After the Irish couple smoked 100 mg each, a potentially dangerous so-called God-mode dose, Charlotte echoed other testimonies and said she would have regretted not trying bufo. They exit the teepee within an hour, and are free to do as they wish. They are advised to head to a beach cafe 30 minutes away on foot.
A week after their ceremony, the couple said they were feeling well but that Charlotte had endured days of severe distress. “I couldn’t deal with everything that was going on around me and didn’t know how to react to how I was feeling,” she said. Vivid nightmares where cockroaches swarmed over her neck, causing her to scratch herself so much it hurt, haunted her and she feared she would never return to a balanced emotional and mental state.
But as the comedown trailed off, she began to observe positive changes, too. “I used to think about things way too much, but now I am way more laid-back,” she said.
The couple were split on their opinions of the hotel. “It’s heavily branded. I don’t see it as a true sanctuary,” said Charlotte’s boyfriend Josh, an electrician who had a less powerful experience. “It’s, ‘Come in and take this DMT for this money and then go home.’ I don’t think it’s a spiritual sanctuary.”
Large parts of the bufo community also take a dim view of the hotel, along with the marauding healers who approach travelers in Tulum, including on the beach, offering bufo. “We can do it at dawn so you have the whole day to relax on the beach,” one said.
Another speed-toading critic, David Gallegos, a California therapist who claims to have often been a lone voice at the World Bufo Alvarius Conference (WBAC) regarding the importance of integration, bases his practice on helping people return to better mental health after psychedelic experiences.
He said three of his patients came to him following ceremonies at the hotel, which he claims can cause people damage and precipitate psychosis, insomnia, and paranoia.
“I'm seeing the mental-health side of things, and it's going really dark very fast,” Gallegos said. “I have to put up the beware sign about ‘Dr Alvarius.’ His name has come up with clients who have experienced paranoia at least minimally for a whole month afterwards. People are not sleeping after having their ego wiped out with such high doses.”

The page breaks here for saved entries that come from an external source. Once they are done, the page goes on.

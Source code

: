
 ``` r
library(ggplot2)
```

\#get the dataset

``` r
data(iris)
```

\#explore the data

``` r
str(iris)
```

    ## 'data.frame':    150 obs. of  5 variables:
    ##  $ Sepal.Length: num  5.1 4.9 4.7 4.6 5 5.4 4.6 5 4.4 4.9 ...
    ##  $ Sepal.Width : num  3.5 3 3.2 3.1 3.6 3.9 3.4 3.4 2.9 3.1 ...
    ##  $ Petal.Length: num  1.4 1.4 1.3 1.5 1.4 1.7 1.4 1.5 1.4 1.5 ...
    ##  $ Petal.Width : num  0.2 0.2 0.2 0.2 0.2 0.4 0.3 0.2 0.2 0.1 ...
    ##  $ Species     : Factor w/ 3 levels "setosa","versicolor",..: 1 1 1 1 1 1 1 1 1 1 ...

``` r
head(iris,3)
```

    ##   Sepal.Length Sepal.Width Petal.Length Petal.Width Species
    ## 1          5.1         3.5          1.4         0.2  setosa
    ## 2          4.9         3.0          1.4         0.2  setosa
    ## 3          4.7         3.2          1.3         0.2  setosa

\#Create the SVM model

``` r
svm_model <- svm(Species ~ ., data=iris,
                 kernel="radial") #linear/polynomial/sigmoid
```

Urging bufo not to be taken without a proper safety protocol set up between the participant, facilitator, and a therapist beforehand, he added: “They come to me saying, ‘All I want from you is to feel normal again. I want to feel grounded again.’”
But bufo is generally safe and can bring about transformative and positive benefits where other treatments may have failed, said Rak Razam, a key figure in the bufo community who is editor-in-chief of self-help news website reset.me and co-organiser of the WBAC, which last took place in Mexico City in 2020. But, he cautioned, “there are some health screening issues and reasons why some people are incompatible with it, such as heart problems, extremely high or low blood pressure, and the taking of antidepressants.”

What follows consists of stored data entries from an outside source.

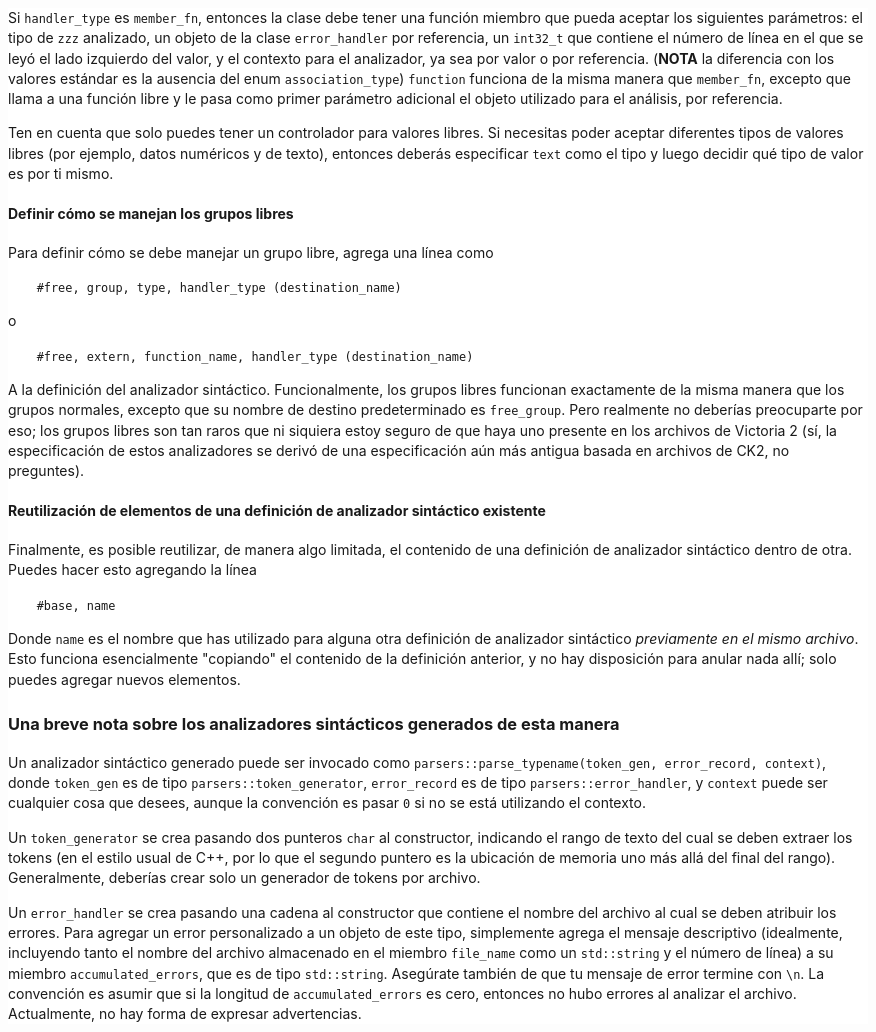 Si `handler_type` es `member_fn`, entonces la clase debe tener una función miembro que pueda aceptar los siguientes parámetros: el tipo de `zzz` analizado, un objeto de la clase `error_handler` por referencia, un `int32_t` que contiene el número de línea en el que se leyó el lado izquierdo del valor, y el contexto para el analizador, ya sea por valor o por referencia. (**NOTA** la diferencia con los valores estándar es la ausencia del enum `association_type`) `function` funciona de la misma manera que `member_fn`, excepto que llama a una función libre y le pasa como primer parámetro adicional el objeto utilizado para el análisis, por referencia.

Ten en cuenta que solo puedes tener un controlador para valores libres. Si necesitas poder aceptar diferentes tipos de valores libres (por ejemplo, datos numéricos y de texto), entonces deberás especificar `text` como el tipo y luego decidir qué tipo de valor es por ti mismo.

#### Definir cómo se manejan los grupos libres

Para definir cómo se debe manejar un grupo libre, agrega una línea como
```
	#free, group, type, handler_type (destination_name)
```
o
```
	#free, extern, function_name, handler_type (destination_name)
```
A la definición del analizador sintáctico. Funcionalmente, los grupos libres funcionan exactamente de la misma manera que los grupos normales, excepto que su nombre de destino predeterminado es `free_group`. Pero realmente no deberías preocuparte por eso; los grupos libres son tan raros que ni siquiera estoy seguro de que haya uno presente en los archivos de Victoria 2 (sí, la especificación de estos analizadores se derivó de una especificación aún más antigua basada en archivos de CK2, no preguntes).

#### Reutilización de elementos de una definición de analizador sintáctico existente

Finalmente, es posible reutilizar, de manera algo limitada, el contenido de una definición de analizador sintáctico dentro de otra. Puedes hacer esto agregando la línea
```
	#base, name
```
Donde `name` es el nombre que has utilizado para alguna otra definición de analizador sintáctico *previamente en el mismo archivo*. Esto funciona esencialmente "copiando" el contenido de la definición anterior, y no hay disposición para anular nada allí; solo puedes agregar nuevos elementos.

### Una breve nota sobre los analizadores sintácticos generados de esta manera

Un analizador sintáctico generado puede ser invocado como `parsers::parse_typename(token_gen, error_record, context)`, donde `token_gen` es de tipo `parsers::token_generator`, `error_record` es de tipo `parsers::error_handler`, y `context` puede ser cualquier cosa que desees, aunque la convención es pasar `0` si no se está utilizando el contexto.

Un `token_generator` se crea pasando dos punteros `char` al constructor, indicando el rango de texto del cual se deben extraer los tokens (en el estilo usual de C++, por lo que el segundo puntero es la ubicación de memoria uno más allá del final del rango). Generalmente, deberías crear solo un generador de tokens por archivo.

Un `error_handler` se crea pasando una cadena al constructor que contiene el nombre del archivo al cual se deben atribuir los errores. Para agregar un error personalizado a un objeto de este tipo, simplemente agrega el mensaje descriptivo (idealmente, incluyendo tanto el nombre del archivo almacenado en el miembro `file_name` como un `std::string` y el número de línea) a su miembro `accumulated_errors`, que es de tipo `std::string`. Asegúrate también de que tu mensaje de error termine con `\n`. La convención es asumir que si la longitud de `accumulated_errors` es cero, entonces no hubo errores al analizar el archivo. Actualmente, no hay forma de expresar advertencias.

“Also, for people with other underlying issues like bipolar disorder and depression, the medicine must be approached with great care and reverence: It can be the single most profound experience of a person’s life, which is really why it is not to be rushed.” He added that there are organizations like the Conclave, which provide guidelines for practitioners and clients.
“The reverberations will continue to work within you and through you. People have to make sure it’s the right time for them, and that they have enough space in their life to digest the experience and make whatever changes or course corrections are needed … It’s not something to tick off the bucket list, like a bungee jump or a cruise,” said Razam.
But, he added, “It can be life-changing.”